- _WHAT IS EXPECTED_
The entries below should be quoted exactly, with no pictures carried over.

- _SOURCE DATA_
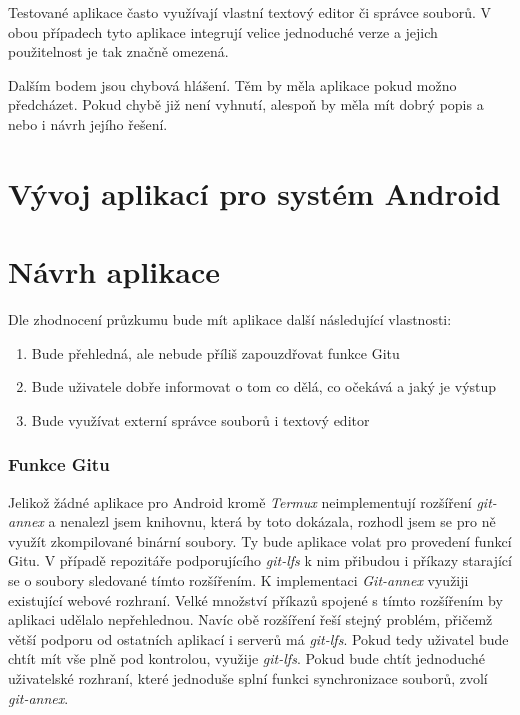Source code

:     Testované aplikace často využívají vlastní textový editor či správce souborů. V obou případech tyto aplikace integrují velice jednoduché verze a jejich použitelnost je tak značně omezená.

    Dalším bodem jsou chybová hlášení. Těm by měla aplikace pokud možno předcházet. Pokud chybě již není vyhnutí, alespoň by měla mít dobrý popis a nebo i návrh jejího řešení.

\chapter{Vývoj aplikací pro systém Android}
\chapter{Návrh aplikace}
    Dle zhodnocení průzkumu bude mít aplikace další následující vlastnosti:
    \begin{enumerate}
        \item Bude přehledná, ale nebude příliš zapouzdřovat funkce Gitu
        \item Bude uživatele dobře informovat o tom co dělá, co očekává a jaký je výstup
        \item Bude využívat externí správce souborů i textový editor
    \end{enumerate}

    \subsection{Funkce Gitu}
    Jelikož žádné aplikace pro Android kromě \emph{Termux} neimplementují rozšíření \emph{git-annex} a nenalezl jsem knihovnu, která by toto dokázala, rozhodl jsem se pro ně využít zkompilované binární soubory. Ty bude aplikace volat pro provedení funkcí Gitu.
    V případě repozitáře podporujícího \emph{git-lfs} k nim přibudou i příkazy starající se o soubory sledované tímto rozšířením. K implementaci \emph{Git-annex} využiji existující webové rozhraní. Velké množství příkazů spojené s tímto rozšířením by aplikaci udělalo nepřehlednou. Navíc obě rozšíření řeší stejný problém, přičemž větší podporu od ostatních aplikací i serverů má \emph{git-lfs}. Pokud tedy uživatel bude chtít mít vše plně pod kontrolou, využije \emph{git-lfs}. Pokud bude chtít jednoduché uživatelské rozhraní, které jednoduše splní funkci synchronizace souborů, zvolí \emph{git-annex}.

- _WRITTEN REPLY_
Source code

:     Testované aplikace často využívají vlastní textový editor či správce souborů. V obou případech tyto aplikace integrují velice jednoduché verze a jejich použitelnost je tak značně omezená.

    Dalším bodem jsou chybová hlášení. Těm by měla aplikace pokud možno předcházet. Pokud chybě již není vyhnutí, alespoň by měla mít dobrý popis a nebo i návrh jejího řešení.

\chapter{Vývoj aplikací pro systém Android}
\chapter{Návrh aplikace}
    Dle zhodnocení průzkumu bude mít aplikace další následující vlastnosti:
    \begin{enumerate}
        \item Bude přehledná, ale nebude příliš zapouzdřovat funkce Gitu
        \item Bude uživatele dobře informovat o tom co dělá, co očekává a jaký je výstup
        \item Bude využívat externí správce souborů i textový editor
    \end{enumerate}

    \subsection{Funkce Gitu}
    Jelikož žádné aplikace pro Android kromě \emph{Termux} neimplementují rozšíření \emph{git-annex} a nenalezl jsem knihovnu, která by toto dokázala, rozhodl jsem se pro ně využít zkompilované binární soubory. Ty bude aplikace volat pro provedení funkcí Gitu.
    V případě repozitáře podporujícího \emph{git-lfs} k nim přibudou i příkazy starající se o soubory sledované tímto rozšířením. K implementaci \emph{Git-annex} využiji existující webové rozhraní. Velké množství příkazů spojené s tímto rozšířením by aplikaci udělalo nepřehlednou. Navíc obě rozšíření řeší stejný problém, přičemž větší podporu od ostatních aplikací i serverů má \emph{git-lfs}. Pokud tedy uživatel bude chtít mít vše plně pod kontrolou, využije \emph{git-lfs}. Pokud bude chtít jednoduché uživatelské rozhraní, které jednoduše splní funkci synchronizace souborů, zvolí \emph{git-annex}.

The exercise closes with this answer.